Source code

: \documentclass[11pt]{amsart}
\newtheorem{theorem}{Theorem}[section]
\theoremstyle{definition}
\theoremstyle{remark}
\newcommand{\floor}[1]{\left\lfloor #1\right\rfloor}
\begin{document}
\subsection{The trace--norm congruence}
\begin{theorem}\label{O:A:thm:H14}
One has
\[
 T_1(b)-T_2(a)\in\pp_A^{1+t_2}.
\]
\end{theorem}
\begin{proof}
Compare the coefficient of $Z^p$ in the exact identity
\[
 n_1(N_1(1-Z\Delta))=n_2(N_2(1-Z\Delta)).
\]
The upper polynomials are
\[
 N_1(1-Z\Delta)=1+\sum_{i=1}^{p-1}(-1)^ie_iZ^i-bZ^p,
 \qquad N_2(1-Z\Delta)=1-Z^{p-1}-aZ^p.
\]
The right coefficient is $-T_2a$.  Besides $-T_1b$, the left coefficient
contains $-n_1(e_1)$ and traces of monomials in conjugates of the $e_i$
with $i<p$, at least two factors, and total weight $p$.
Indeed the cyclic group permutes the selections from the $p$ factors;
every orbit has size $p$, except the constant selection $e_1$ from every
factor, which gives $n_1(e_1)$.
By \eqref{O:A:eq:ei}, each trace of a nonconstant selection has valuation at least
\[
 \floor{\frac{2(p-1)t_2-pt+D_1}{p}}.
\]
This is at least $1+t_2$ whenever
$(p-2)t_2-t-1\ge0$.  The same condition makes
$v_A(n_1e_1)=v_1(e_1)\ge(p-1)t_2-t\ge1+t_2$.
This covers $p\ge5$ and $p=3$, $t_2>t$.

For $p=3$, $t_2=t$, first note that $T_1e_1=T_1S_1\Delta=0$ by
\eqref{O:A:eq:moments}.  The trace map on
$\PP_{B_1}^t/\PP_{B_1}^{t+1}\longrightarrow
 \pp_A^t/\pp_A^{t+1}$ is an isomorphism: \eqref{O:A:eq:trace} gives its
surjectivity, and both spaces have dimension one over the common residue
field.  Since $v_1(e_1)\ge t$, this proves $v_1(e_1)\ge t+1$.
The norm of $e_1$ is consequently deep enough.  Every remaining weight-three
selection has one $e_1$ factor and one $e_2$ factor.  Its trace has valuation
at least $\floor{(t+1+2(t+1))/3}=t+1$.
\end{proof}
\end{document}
========
__PROBLEM TO WORK ON__.
Show each line of the material holding "floor".

__RESPONSE FOR THIS EXERCISE__.
\newcommand{\floor}[1]{\left\lfloor #1\right\rfloor}
 \floor{\frac{2(p-1)t_2-pt+D_1}{p}}.
at least $\floor{(t+1+2(t+1))/3}=t+1$.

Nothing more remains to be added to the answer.